● STUDY MATERIAL
*** Block opens ***

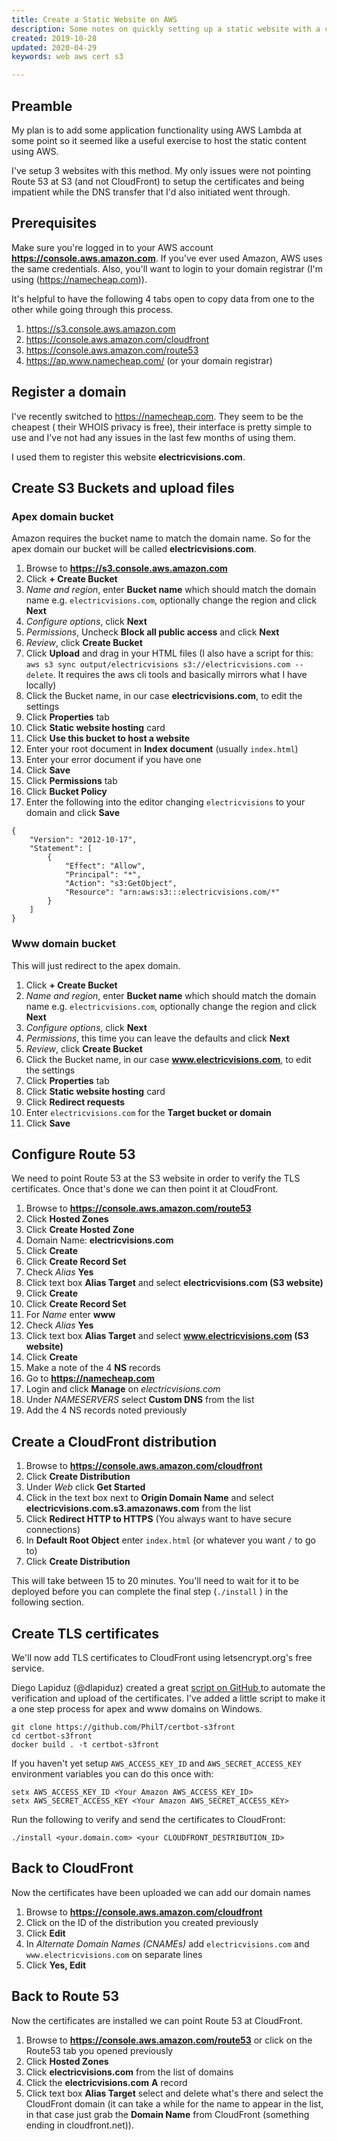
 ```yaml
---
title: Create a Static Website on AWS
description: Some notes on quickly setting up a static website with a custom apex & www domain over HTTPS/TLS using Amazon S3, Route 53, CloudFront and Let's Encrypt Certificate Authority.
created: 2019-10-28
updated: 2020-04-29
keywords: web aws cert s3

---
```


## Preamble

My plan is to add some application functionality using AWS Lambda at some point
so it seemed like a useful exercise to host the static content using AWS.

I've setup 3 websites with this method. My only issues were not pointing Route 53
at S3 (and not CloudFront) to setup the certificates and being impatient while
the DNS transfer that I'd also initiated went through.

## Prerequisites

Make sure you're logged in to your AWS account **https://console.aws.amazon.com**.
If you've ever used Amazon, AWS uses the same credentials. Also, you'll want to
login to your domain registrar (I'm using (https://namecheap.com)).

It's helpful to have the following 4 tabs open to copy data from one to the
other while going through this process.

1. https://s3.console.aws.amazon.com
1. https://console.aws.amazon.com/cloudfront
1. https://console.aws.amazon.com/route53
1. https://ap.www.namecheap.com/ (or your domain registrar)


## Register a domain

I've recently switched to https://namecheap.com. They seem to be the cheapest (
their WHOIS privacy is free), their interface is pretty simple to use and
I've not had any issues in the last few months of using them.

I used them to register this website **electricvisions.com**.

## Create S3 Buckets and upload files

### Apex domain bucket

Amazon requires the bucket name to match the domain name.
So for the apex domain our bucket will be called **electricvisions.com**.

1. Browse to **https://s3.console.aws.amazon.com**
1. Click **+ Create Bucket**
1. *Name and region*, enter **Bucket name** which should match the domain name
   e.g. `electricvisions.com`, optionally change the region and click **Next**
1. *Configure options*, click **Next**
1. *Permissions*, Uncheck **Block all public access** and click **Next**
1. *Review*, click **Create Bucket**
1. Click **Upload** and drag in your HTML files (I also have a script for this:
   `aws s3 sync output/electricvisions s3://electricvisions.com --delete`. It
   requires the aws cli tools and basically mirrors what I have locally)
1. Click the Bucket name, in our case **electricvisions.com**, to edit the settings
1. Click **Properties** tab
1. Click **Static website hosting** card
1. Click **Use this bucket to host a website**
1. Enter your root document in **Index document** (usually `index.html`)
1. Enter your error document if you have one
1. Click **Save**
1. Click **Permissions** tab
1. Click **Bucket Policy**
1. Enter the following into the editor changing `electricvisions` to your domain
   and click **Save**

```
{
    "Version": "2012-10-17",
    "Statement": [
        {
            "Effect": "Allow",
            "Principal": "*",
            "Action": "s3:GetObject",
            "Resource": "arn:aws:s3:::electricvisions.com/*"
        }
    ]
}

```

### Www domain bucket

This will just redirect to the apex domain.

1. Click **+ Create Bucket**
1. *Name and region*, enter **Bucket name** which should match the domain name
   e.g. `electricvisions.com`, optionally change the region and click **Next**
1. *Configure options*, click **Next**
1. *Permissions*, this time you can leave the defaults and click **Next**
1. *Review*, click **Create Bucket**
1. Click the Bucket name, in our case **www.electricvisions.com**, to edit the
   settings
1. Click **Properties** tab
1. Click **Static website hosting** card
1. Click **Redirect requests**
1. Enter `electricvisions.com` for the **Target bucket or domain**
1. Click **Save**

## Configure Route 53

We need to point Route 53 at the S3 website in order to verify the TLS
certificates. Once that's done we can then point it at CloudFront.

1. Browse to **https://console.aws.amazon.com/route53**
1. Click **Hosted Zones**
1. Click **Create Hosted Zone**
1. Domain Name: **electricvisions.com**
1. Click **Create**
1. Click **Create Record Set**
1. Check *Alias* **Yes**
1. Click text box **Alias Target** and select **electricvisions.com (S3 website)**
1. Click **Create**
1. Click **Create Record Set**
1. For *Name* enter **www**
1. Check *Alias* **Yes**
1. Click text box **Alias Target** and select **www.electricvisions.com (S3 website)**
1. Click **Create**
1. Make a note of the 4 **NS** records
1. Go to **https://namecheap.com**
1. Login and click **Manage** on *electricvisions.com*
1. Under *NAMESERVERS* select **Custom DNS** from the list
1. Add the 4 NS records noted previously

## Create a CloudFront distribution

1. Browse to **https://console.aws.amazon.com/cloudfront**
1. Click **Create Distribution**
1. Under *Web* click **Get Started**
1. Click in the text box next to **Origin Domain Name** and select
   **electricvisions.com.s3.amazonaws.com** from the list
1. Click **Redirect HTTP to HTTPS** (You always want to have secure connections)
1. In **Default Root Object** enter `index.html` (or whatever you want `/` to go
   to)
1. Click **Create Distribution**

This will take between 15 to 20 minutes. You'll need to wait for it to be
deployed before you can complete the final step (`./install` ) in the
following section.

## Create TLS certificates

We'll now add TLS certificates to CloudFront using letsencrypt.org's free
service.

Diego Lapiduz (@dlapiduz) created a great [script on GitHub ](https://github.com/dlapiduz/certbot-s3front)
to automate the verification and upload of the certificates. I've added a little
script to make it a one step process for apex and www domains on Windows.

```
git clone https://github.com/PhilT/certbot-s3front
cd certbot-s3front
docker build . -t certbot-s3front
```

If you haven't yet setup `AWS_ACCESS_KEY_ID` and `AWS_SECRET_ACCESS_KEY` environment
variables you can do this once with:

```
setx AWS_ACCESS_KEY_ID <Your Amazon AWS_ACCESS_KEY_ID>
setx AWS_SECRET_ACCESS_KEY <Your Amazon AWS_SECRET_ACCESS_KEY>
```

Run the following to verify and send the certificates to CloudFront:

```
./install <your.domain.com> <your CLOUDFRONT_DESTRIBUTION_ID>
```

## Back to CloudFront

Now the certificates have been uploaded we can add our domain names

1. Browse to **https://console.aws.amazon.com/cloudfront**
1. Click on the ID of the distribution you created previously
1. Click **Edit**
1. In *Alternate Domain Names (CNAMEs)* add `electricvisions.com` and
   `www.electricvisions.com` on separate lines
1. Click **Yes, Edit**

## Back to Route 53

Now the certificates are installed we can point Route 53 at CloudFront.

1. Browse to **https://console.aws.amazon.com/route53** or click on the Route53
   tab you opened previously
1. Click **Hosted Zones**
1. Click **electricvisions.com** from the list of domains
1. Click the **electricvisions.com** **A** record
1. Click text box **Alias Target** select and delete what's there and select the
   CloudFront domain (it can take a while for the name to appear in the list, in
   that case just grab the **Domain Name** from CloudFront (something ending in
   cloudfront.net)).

*** Block closes ***
*** Block opens ***

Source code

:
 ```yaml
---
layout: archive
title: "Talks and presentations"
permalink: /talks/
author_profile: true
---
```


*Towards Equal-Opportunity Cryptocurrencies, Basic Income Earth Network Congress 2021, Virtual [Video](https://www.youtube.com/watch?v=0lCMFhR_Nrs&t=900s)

*** Block closes ***

● TASK STATEMENT
Return all lines from the entries that contain the string "process".

● RESULT FOR THIS EXERCISE
other while going through this process.
script to make it a one step process for apex and www domains on Windows.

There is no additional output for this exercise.